In recent weeks, the political crisis in Venezuela has deepened following a series of events stemming from Maduro’s inauguration in January, and National Assembly President Juan Guaido’s self-declaration as interim president of the country several days later, after many, both in the country and in the international community, refused to acknowledge Maduro’s second term as President. The political turmoil will only deepen the country’s socioeconomic crisis, which for years has affected the lives of countless Venezuelans.
Government elections were held in May 2018 – six months earlier than previously planned – allowing for Maduro to win the fraudulent elections by imprisoning or barring opposition leaders and parties from running, using threats and bargaining tools to force people to vote for him, and changing election rules and practices to rig the elections in his favour. Maduro was then inaugurated on January 10th, 2019. On January 23rd, Juan Guaido declared himself interim President of Venezuela, citing the illegitimacy of the 2018 elections, and in spite of the Supreme Court’s ruling that “all actions taken by the National Assembly were null and void” (Al Jazeera). Following this, Venezuelans have taken to the streets in their tens of thousands, many in support of Guaido and others still in support of Maduro. Amidst these protests, Venezuela’s military attache in Washington D.C., Colonel Jose Luis Silva Silva, withdrew his support for Maduro and stood behind Guaido. Another key general in the Venezuelan air force has also defected from the military in support of Guaido, although this defection video has not been authenticated by a number of news sites.
The U.S. has increased pressure on Venezuela by strengthening sanctions against the country, and is hoping to stream oil revenue directly to Guaido and Venezuelans in need, bypassing Maduro and the military’s accounts. They have also declared Maduro’s election illegitimate and fully support Guaido. Guaido is also supported by most of the countries in the Lima Group (a coalition of 13 Latin American countries along with Canada) along with Australia and Israel. The E.U. has also called for new elections to be held.
However, Maduro is supported by China and Turkey, along with Russia, Cuba, Iran, Nicaragua, and Bolivia. Russia and China have already vetoed a United Nations Security Council decision to support Guaido. Maduro also continues to court his own military, police, and other government forces and institutions, giving him an advantage within the country.

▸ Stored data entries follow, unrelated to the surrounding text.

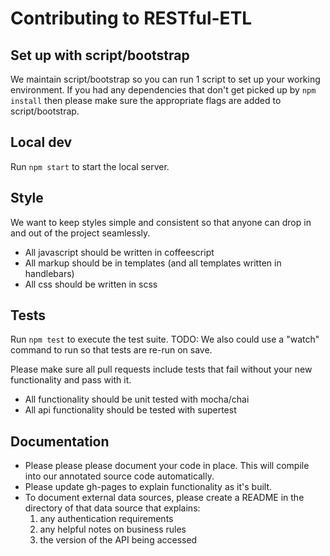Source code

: # Contributing to RESTful-ETL

## Set up with script/bootstrap

We maintain script/bootstrap so you can run 1 script to set up your working
environment. If you had any dependencies that don't get picked up by `npm install`
then please make sure the appropriate flags are added to script/bootstrap.

## Local dev

Run `npm start` to start the local server.

## Style

We want to keep styles simple and consistent so that anyone
can drop in and out of the project seamlessly.

* All javascript should be written in coffeescript
* All markup should be in templates (and all templates written in handlebars)
* All css should be written in scss

## Tests

Run `npm test` to execute the test suite.
TODO: We also could use a "watch" command to run so that tests are re-run on save.

Please make sure all pull requests include tests that fail
without your new functionality and pass with it.

* All functionality should be unit tested with mocha/chai
* All api functionality should be tested with supertest

## Documentation

* Please please please document your code in place. This will compile into our annotated source code automatically.
* Please update gh-pages to explain functionality as it's built.
* To document external data sources, please create a README in the directory of that
data source that explains:
    1. any authentication requirements
    1. any helpful notes on business rules
    1. the version of the API being accessed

Maduro has accused Guaido and the National Assembly of orchestrating a U.S.-backed coup against him.
This political crisis has been ongoing since Maduro’s first term in 2013, alongside a socioeconomic crisis that was set into motion when Maduro’s predecessor, Hugo Chavez, began to arbitrarily spend oil revenue, setting the tone for Maduro’s own government spending and financial decisions, and creating problems when oil prices dropped in 2015.
As a result, Venezuelans have suffered tremendously in all aspects of their lives as the crisis has impacted the economy, employment, housing, healthcare access, general health, infant and maternal mortality, nutrition, access to food, child malnutrition, crime and homicide rates, government and military corruption, human rights, infant and maternal mortality, and access to basic goods. Due to these extremely poor living conditions, Venezuelans have been leaving the country en masse, with an estimated 1.5 million Venezuelan emigrants having left in the past three years.
While nations declare support for different governments and parties, and politicians within Venezuela continue to fight for control, it is the people of Venezuela that pay the price of the country’s crisis, and for this to change a stable government must work to repair the economy and provide for its vulnerable populations.